Sunyu Pang
thumbnail
Multimodal AI
2024

Fashion Captioning with BLIP Finetuning

The main goal of this project was to significantly enhance the performance of fashion image captioning by fine-tuning the BLIP model. Taking into account the unique characteristics of the fashion domain, we built a high-quality dataset that includes a wide range of fashion styles, accessories, and clothing items, and used it to train the model. Throughout this process, the model was guided to develop a deep understanding of fashion-related vocabulary and context, enabling it to generate more accurate and contextually relevant captions.

Model Overview

blip4fashion model overview

  • Decoder-only
    • For all layers of Decoder
      • query/key/value of the attention layer
      • dense layers (Feed-Forward Neural Networks)
  • Encoder + Decoder
    • All layers of Decoder
    • For the last 6 layers of Encoder
      • query/key/value of the attention layer
      • dense layers (Feed-Forward Neural Networks)
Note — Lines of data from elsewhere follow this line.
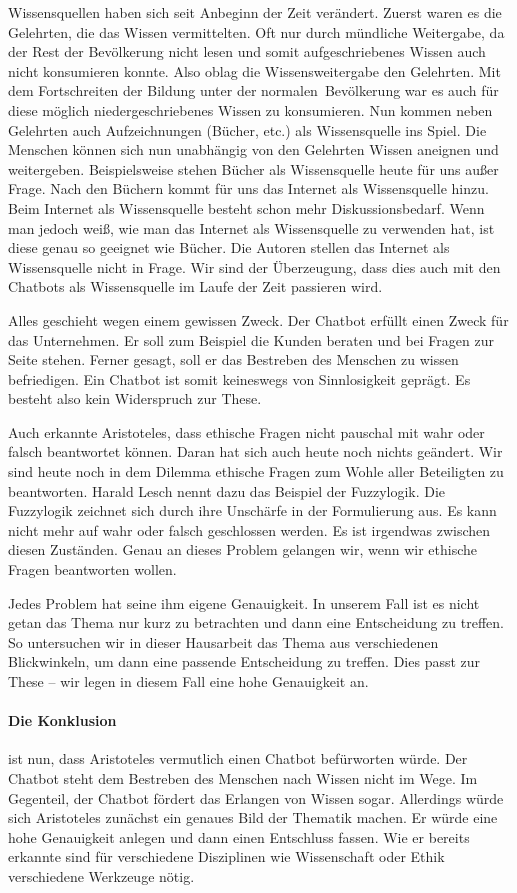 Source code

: Wissensquellen haben sich seit Anbeginn der Zeit verändert. Zuerst waren es die Gelehrten, die das Wissen vermittelten. 
Oft nur durch mündliche Weitergabe, da der Rest der Bevölkerung nicht lesen und somit aufgeschriebenes Wissen auch nicht konsumieren konnte. Also oblag die Wissensweitergabe den Gelehrten. Mit dem Fortschreiten der Bildung unter der \glqq normalen\grqq\ Bevölkerung war es auch für diese möglich niedergeschriebenes Wissen zu konsumieren. Nun kommen neben Gelehrten auch Aufzeichnungen (Bücher, etc.) als Wissensquelle ins Spiel. Die Menschen können sich nun unabhängig von den Gelehrten Wissen aneignen und weitergeben. Beispielsweise stehen Bücher als Wissensquelle heute für uns außer Frage. Nach den Büchern kommt für uns das Internet als Wissensquelle hinzu. Beim Internet als Wissensquelle besteht schon mehr Diskussionsbedarf. Wenn man jedoch weiß, wie man das Internet als Wissensquelle zu verwenden hat, ist diese genau so geeignet wie Bücher. Die Autoren stellen das Internet als Wissensquelle nicht in Frage. Wir sind der Überzeugung, dass dies auch mit den Chatbots als Wissensquelle im Laufe der Zeit passieren wird. 

\glqq Alles geschieht wegen einem gewissen Zweck\grqq. Der Chatbot erfüllt einen Zweck für das Unternehmen. Er soll zum Beispiel die Kunden beraten und bei Fragen zur Seite stehen. Ferner gesagt, soll er das Bestreben des Menschen zu wissen befriedigen. Ein Chatbot ist somit keineswegs von Sinnlosigkeit geprägt. Es besteht also kein Widerspruch zur These.

Auch erkannte Aristoteles, dass ethische Fragen nicht pauschal mit wahr oder falsch beantwortet können. Daran hat sich auch heute noch nichts geändert. Wir sind heute noch in dem Dilemma ethische Fragen zum Wohle aller Beteiligten zu beantworten. Harald Lesch nennt dazu das Beispiel der Fuzzylogik. Die Fuzzylogik zeichnet sich durch ihre Unschärfe in der Formulierung aus. Es kann nicht mehr auf wahr oder falsch geschlossen werden. Es ist irgendwas zwischen diesen Zuständen. Genau an dieses Problem gelangen wir, wenn wir ethische Fragen beantworten wollen.

\glqq Jedes Problem hat seine ihm eigene Genauigkeit\grqq. In unserem Fall ist es nicht getan das Thema nur kurz zu betrachten und dann eine Entscheidung zu treffen. So untersuchen wir in dieser Hausarbeit das Thema aus verschiedenen Blickwinkeln, um dann eine passende Entscheidung zu treffen. Dies passt zur These -- wir legen in diesem Fall eine hohe Genauigkeit an.

\paragraph{Die Konklusion} ist nun, dass Aristoteles vermutlich einen Chatbot befürworten würde. Der Chatbot steht dem Bestreben des Menschen nach Wissen nicht im Wege. Im Gegenteil, der Chatbot fördert das Erlangen von Wissen sogar. Allerdings würde sich Aristoteles zunächst ein genaues Bild der Thematik machen. Er würde eine hohe Genauigkeit anlegen und dann einen Entschluss fassen. Wie er bereits erkannte sind für verschiedene Disziplinen wie Wissenschaft oder Ethik verschiedene Werkzeuge nötig.    
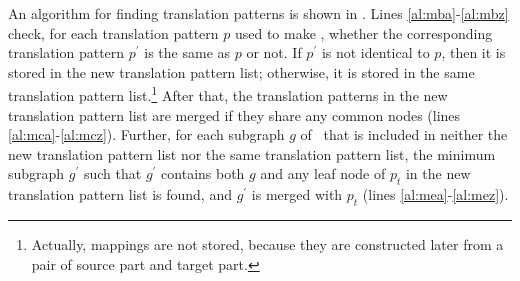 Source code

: An algorithm for finding translation patterns is shown in . 
Lines \ref{al:mba}-\ref{al:mbz} check, for each translation pattern $p$ used
to make \Dt, whether the corresponding translation pattern $p^{\prime}$ is the
same as $p$ or not.  If $p^{\prime}$ is not identical to $p$, then it is
stored in the new translation pattern list; otherwise, it is stored in the
same translation pattern list.\footnote{Actually, mappings are not stored,
because they are constructed later from a pair of source part and target
part.} After that, the translation patterns in the new translation pattern
list are merged if they share any common nodes (lines
\ref{al:mca}-\ref{al:mcz}). Further, for each subgraph $g$ of \Dc\ that is
included in neither the new translation pattern list nor the same translation
pattern list, the minimum subgraph $g^{\prime}$ such that $g^{\prime}$
contains both $g$ and any leaf node of $p_t$ in the new translation pattern
list is found, and $g^{\prime}$ is merged with $p_t$ (lines
\ref{al:mea}-\ref{al:mez}).

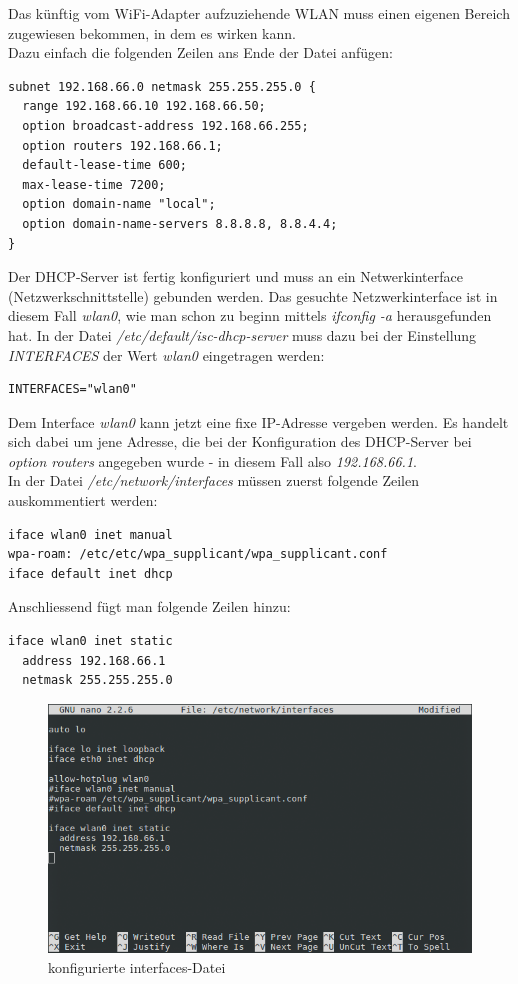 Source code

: Das künftig vom WiFi-Adapter aufzuziehende WLAN muss einen eigenen Bereich zugewiesen bekommen, in dem es wirken kann.
\\
Dazu einfach die folgenden Zeilen ans Ende der Datei anfügen:

\begin{lstlisting}
subnet 192.168.66.0 netmask 255.255.255.0 {
  range 192.168.66.10 192.168.66.50;
  option broadcast-address 192.168.66.255;
  option routers 192.168.66.1;
  default-lease-time 600;
  max-lease-time 7200;
  option domain-name "local";
  option domain-name-servers 8.8.8.8, 8.8.4.4;
}
\end{lstlisting}

Der DHCP-Server ist fertig konfiguriert und muss an ein Netwerkinterface (Netzwerkschnittstelle) gebunden werden. Das gesuchte Netzwerkinterface ist in diesem Fall \textit{wlan0}, wie man schon zu beginn mittels \textit{ifconfig -a} herausgefunden hat.
In der Datei \textit{/etc/default/isc-dhcp-server} muss dazu bei der Einstellung \textit{INTERFACES} der Wert \textit{wlan0} eingetragen werden:

\begin{lstlisting}
INTERFACES="wlan0"
\end{lstlisting}

Dem Interface \textit{wlan0} kann jetzt eine fixe IP-Adresse vergeben werden. Es handelt sich dabei um jene Adresse, die bei der Konfiguration des DHCP-Server bei \textit{option routers} angegeben wurde - in diesem Fall also \textit{192.168.66.1}. 
\\
In der Datei \textit{/etc/network/interfaces} müssen zuerst folgende Zeilen auskommentiert werden:

\begin{lstlisting}
iface wlan0 inet manual
wpa-roam: /etc/etc/wpa_supplicant/wpa_supplicant.conf
iface default inet dhcp
\end{lstlisting}

Anschliessend fügt man folgende Zeilen hinzu:

\begin{lstlisting}
iface wlan0 inet static
  address 192.168.66.1
  netmask 255.255.255.0
\end{lstlisting}

\begin{figure}[H]
\centering
\includegraphics[scale=0.7]{images/network_interfaces}
\caption{konfigurierte interfaces-Datei}
\end{figure}


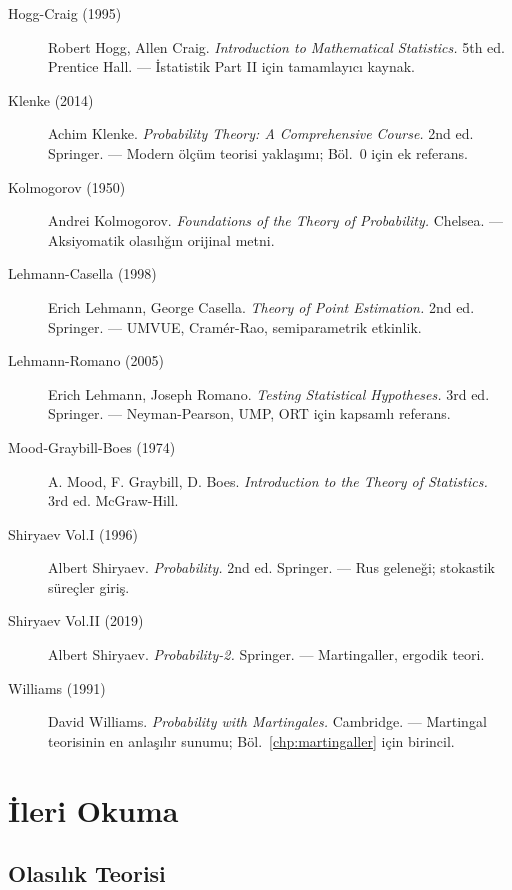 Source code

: \begin{description}
  \item[Hogg-Craig (1995)] Robert Hogg, Allen Craig. \textit{Introduction to Mathematical Statistics.} 5th ed. Prentice Hall. — İstatistik Part II için tamamlayıcı kaynak.

  \item[Klenke (2014)] Achim Klenke. \textit{Probability Theory: A Comprehensive Course.} 2nd ed. Springer. — Modern ölçüm teorisi yaklaşımı; Böl.~0 için ek referans.

  \item[Kolmogorov (1950)] Andrei Kolmogorov. \textit{Foundations of the Theory of Probability.} Chelsea. — Aksiyomatik olasılığın orijinal metni.

  \item[Lehmann-Casella (1998)] Erich Lehmann, George Casella. \textit{Theory of Point Estimation.} 2nd ed. Springer. — UMVUE, Cramér-Rao, semiparametrik etkinlik.

  \item[Lehmann-Romano (2005)] Erich Lehmann, Joseph Romano. \textit{Testing Statistical Hypotheses.} 3rd ed. Springer. — Neyman-Pearson, UMP, ORT için kapsamlı referans.

  \item[Mood-Graybill-Boes (1974)] A. Mood, F. Graybill, D. Boes. \textit{Introduction to the Theory of Statistics.} 3rd ed. McGraw-Hill.

  \item[Shiryaev Vol.I (1996)] Albert Shiryaev. \textit{Probability.} 2nd ed. Springer. — Rus geleneği; stokastik süreçler giriş.

  \item[Shiryaev Vol.II (2019)] Albert Shiryaev. \textit{Probability-2.} Springer. — Martingaller, ergodik teori.

  \item[Williams (1991)] David Williams. \textit{Probability with Martingales.} Cambridge. — Martingal teorisinin en anlaşılır sunumu; Böl.~\ref{chp:martingaller} için birincil.
\end{description}

\section{İleri Okuma}

\subsection{Olasılık Teorisi}

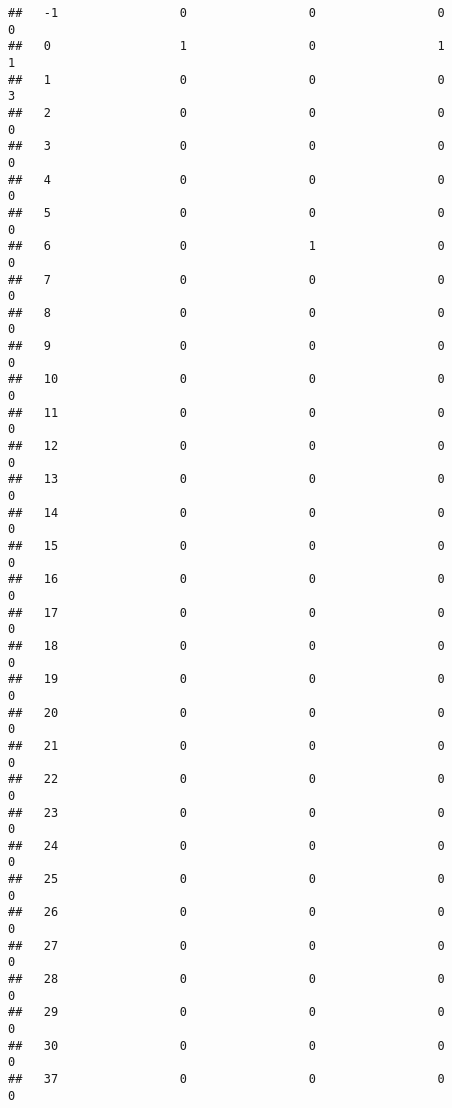 \documentclass[]{article}
\begin{document}
\begin{verbatim}
##   -1                 0                 0                 0                 0
##   0                  1                 0                 1                 1
##   1                  0                 0                 0                 3
##   2                  0                 0                 0                 0
##   3                  0                 0                 0                 0
##   4                  0                 0                 0                 0
##   5                  0                 0                 0                 0
##   6                  0                 1                 0                 0
##   7                  0                 0                 0                 0
##   8                  0                 0                 0                 0
##   9                  0                 0                 0                 0
##   10                 0                 0                 0                 0
##   11                 0                 0                 0                 0
##   12                 0                 0                 0                 0
##   13                 0                 0                 0                 0
##   14                 0                 0                 0                 0
##   15                 0                 0                 0                 0
##   16                 0                 0                 0                 0
##   17                 0                 0                 0                 0
##   18                 0                 0                 0                 0
##   19                 0                 0                 0                 0
##   20                 0                 0                 0                 0
##   21                 0                 0                 0                 0
##   22                 0                 0                 0                 0
##   23                 0                 0                 0                 0
##   24                 0                 0                 0                 0
##   25                 0                 0                 0                 0
##   26                 0                 0                 0                 0
##   27                 0                 0                 0                 0
##   28                 0                 0                 0                 0
##   29                 0                 0                 0                 0
##   30                 0                 0                 0                 0
##   37                 0                 0                 0                 0

\end{verbatim}
\end{document}

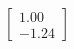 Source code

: \documentclass[preview]{standalone}
\begin{document}
\begin{align*}
\begin{bmatrix} 1.00 \\ -1.24 \end{bmatrix}
\end{align*}
\end{document}
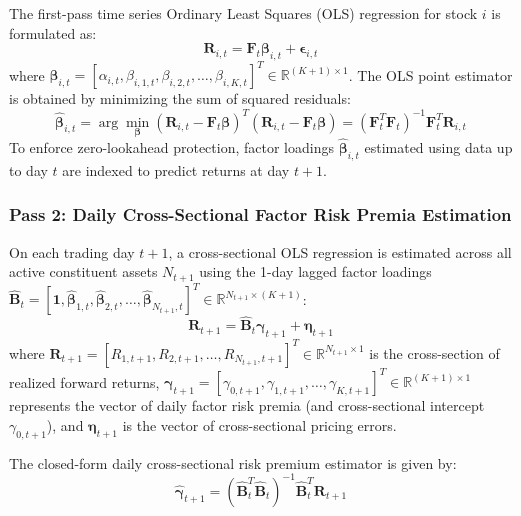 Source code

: The first-pass time series Ordinary Least Squares (OLS) regression for stock $i$ is formulated as:
\begin{equation}
\mathbf{R}_{i,t} = \mathbf{F}_t \boldsymbol{\beta}_{i,t} + \boldsymbol{\epsilon}_{i,t}
\label{eq:ch4_pass1_ols}
\end{equation}
where $\boldsymbol{\beta}_{i,t} = [\alpha_{i,t}, \beta_{i,1,t}, \beta_{i,2,t}, \dots, \beta_{i,K,t}]^T \in \mathbb{R}^{(K+1) \times 1}$. The OLS point estimator is obtained by minimizing the sum of squared residuals:
\begin{equation}
\hat{\boldsymbol{\beta}}_{i,t} = \arg\min_{\boldsymbol{\beta}} (\mathbf{R}_{i,t} - \mathbf{F}_t \boldsymbol{\beta})^T (\mathbf{R}_{i,t} - \mathbf{F}_t \boldsymbol{\beta}) = \left( \mathbf{F}_t^T \mathbf{F}_t \right)^{-1} \mathbf{F}_t^T \mathbf{R}_{i,t}
\label{eq:ch4_beta_hat}
\end{equation}
To enforce zero-lookahead protection, factor loadings $\hat{\boldsymbol{\beta}}_{i,t}$ estimated using data up to day $t$ are indexed to predict returns at day $t+1$.

\subsubsection{Pass 2: Daily Cross-Sectional Factor Risk Premia Estimation}
On each trading day $t+1$, a cross-sectional OLS regression is estimated across all active constituent assets $N_{t+1}$ using the 1-day lagged factor loadings $\hat{\mathbf{B}}_t = [\mathbf{1}, \hat{\boldsymbol{\beta}}_{1,t}, \hat{\boldsymbol{\beta}}_{2,t}, \dots, \hat{\boldsymbol{\beta}}_{N_{t+1},t}]^T \in \mathbb{R}^{N_{t+1} \times (K+1)}$:
\begin{equation}
\mathbf{R}_{t+1} = \hat{\mathbf{B}}_t \boldsymbol{\gamma}_{t+1} + \boldsymbol{\eta}_{t+1}
\label{eq:ch4_pass2_ols}
\end{equation}
where $\mathbf{R}_{t+1} = [R_{1,t+1}, R_{2,t+1}, \dots, R_{N_{t+1},t+1}]^T \in \mathbb{R}^{N_{t+1} \times 1}$ is the cross-section of realized forward returns, $\boldsymbol{\gamma}_{t+1} = [\gamma_{0,t+1}, \gamma_{1,t+1}, \dots, \gamma_{K,t+1}]^T \in \mathbb{R}^{(K+1) \times 1}$ represents the vector of daily factor risk premia (and cross-sectional intercept $\gamma_{0,t+1}$), and $\boldsymbol{\eta}_{t+1}$ is the vector of cross-sectional pricing errors.

The closed-form daily cross-sectional risk premium estimator is given by:
\begin{equation}
\hat{\boldsymbol{\gamma}}_{t+1} = \left( \hat{\mathbf{B}}_t^T \hat{\mathbf{B}}_t \right)^{-1} \hat{\mathbf{B}}_t^T \mathbf{R}_{t+1}
\label{eq:ch4_gamma_hat}
\end{equation}

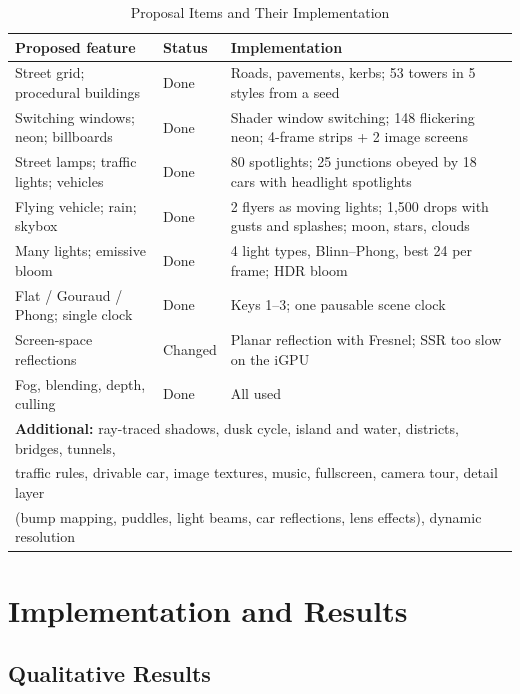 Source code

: \documentclass[12pt, a4paper]{report}
\begin{document}
\begin{table}[!htbp]
  \caption{Proposal Items and Their Implementation}
  \label{tab:4.1}
  \centering
  {\fontsize{10}{12.5}\selectfont
    \begin{tabular}{|p{1.75in}|p{0.75in}|p{2.9in}|}
      \hline
      \textbf{Proposed feature} & \textbf{Status} & \textbf{Implementation} \\
      \hline
      Street grid; procedural buildings & Done & Roads, pavements, kerbs; 53 towers in 5 styles from a seed \\
      \hline
      Switching windows; neon; billboards & Done & Shader window switching; 148 flickering neon; 4-frame strips + 2 image screens \\
      \hline
      Street lamps; traffic lights; vehicles & Done & 80 spotlights; 25 junctions obeyed by 18 cars with headlight spotlights \\
      \hline
      Flying vehicle; rain; skybox & Done & 2 flyers as moving lights; 1,500 drops with gusts and splashes; moon, stars, clouds \\
      \hline
      Many lights; emissive bloom & Done & 4 light types, Blinn--Phong, best 24 per frame; HDR bloom \\
      \hline
      Flat / Gouraud / Phong; single clock & Done & Keys 1--3; one pausable scene clock \\
      \hline
      Screen-space reflections & Changed & Planar reflection with Fresnel; SSR too slow on the iGPU \\
      \hline
      Fog, blending, depth, culling & Done & All used \\
      \hline
      \multicolumn{3}{|l|}{\textbf{Additional:} ray-traced shadows, dusk cycle, island and water, districts, bridges, tunnels,} \\
      \multicolumn{3}{|l|}{traffic rules, drivable car, image textures, music, fullscreen, camera tour, detail layer} \\
      \multicolumn{3}{|l|}{(bump mapping, puddles, light beams, car reflections, lens effects), dynamic resolution} \\
      \hline
    \end{tabular}
  }
\end{table}

\section{Implementation and Results}

\subsection{Qualitative Results}
\end{document}

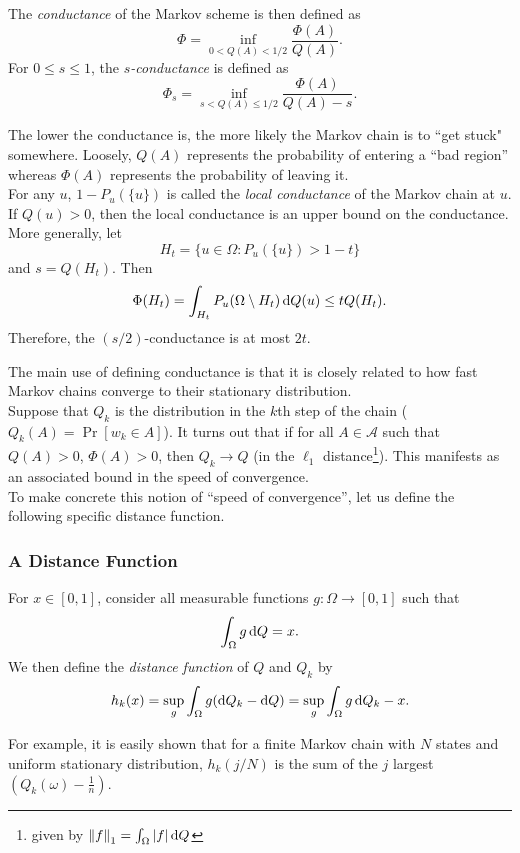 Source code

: \begin{fdef}
	\label{def: conductance}
	The \textit{conductance} of the Markov scheme is then defined as
	\[ \Phi = \inf_{0<Q(A)<1/2} \frac{\Phi(A)}{Q(A)}. \]
	For $0\leq s\leq 1$, the \textit{$s$-conductance} is defined as
	\[ \Phi_s = \inf_{s < Q(A) \leq 1/2} \frac{\Phi(A)}{Q(A)-s}. \]
\end{fdef}

The lower the conductance is, the more likely the Markov chain is to ``get stuck" somewhere. Loosely, $Q(A)$ represents the probability of entering a ``bad region'' whereas $\Phi(A)$ represents the probability of leaving it. \\

For any $u$, $1-P_u(\{u\})$ is called the \textit{local conductance} of the Markov chain at $u$. If $Q(u)>0$, then the local conductance is an upper bound on the conductance.\\
More generally, let
\[ H_t = \{u\in\Omega:P_u(\{u\}) > 1-t\} \]
and $s=Q(H_t)$. Then
\[ \Phi(H_t) = \int_{H_t} P_u(\Omega\setminus H_t)\operatorname{d}\!{Q}(u) \leq t Q(H_t). \]
Therefore, the $(s/2)$-conductance is at most $2t$.

The main use of defining conductance is that it is closely related to how fast Markov chains converge to their stationary distribution.\\
Suppose that $Q_k$ is the distribution in the $k$th step of the chain ($Q_k(A)=\Pr[w_k\in A]$). It turns out that if for all $A\in\mathcal{A}$ such that $Q(A)>0$, $\Phi(A)>0$, then $Q_k\to Q$ (in the $\ell_1$ distance\footnote{given by $\left\lVert f\right\rVert_1 = \int_\Omega |f|\operatorname{d}\!{Q}$}). This manifests as an associated bound in the speed of convergence.\\
To make concrete this notion of ``speed of convergence'', let us define the following specific distance function.

\subsubsection{A Distance Function}

\begin{fdef}
For $x\in[0,1]$, consider all measurable functions $g:\Omega\to[0,1]$ such that
\[ \int_{\Omega} g\operatorname{d}\!{Q} = x. \]
We then define the \textit{distance function} of $Q$ and $Q_k$ by
\[ h_k(x) = \sup_g \int_\Omega g(\operatorname{d}\!{Q}_k-\operatorname{d}\!{Q}) = \sup_g \int_\Omega g\operatorname{d}\!{Q}_k - x. \]
\end{fdef}

For example, it is easily shown that for a finite Markov chain with $N$ states and uniform stationary distribution, $h_k(j/N)$ is the sum of the $j$ largest $\left(Q_k(\omega)-\frac{1}{n}\right)$.\\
Performance was evaluated using various metrics such as BLEU, METEOR, and CIDEr, allowing for objective assessment and continuous improvement of caption quality.

Beyond technical achievements, the project aimed to deliver real-world value in areas such as automated product description generation for e-commerce platforms, content creation for digital fashion magazines, and enhanced accessibility to fashion content, making it more inclusive for diverse user groups.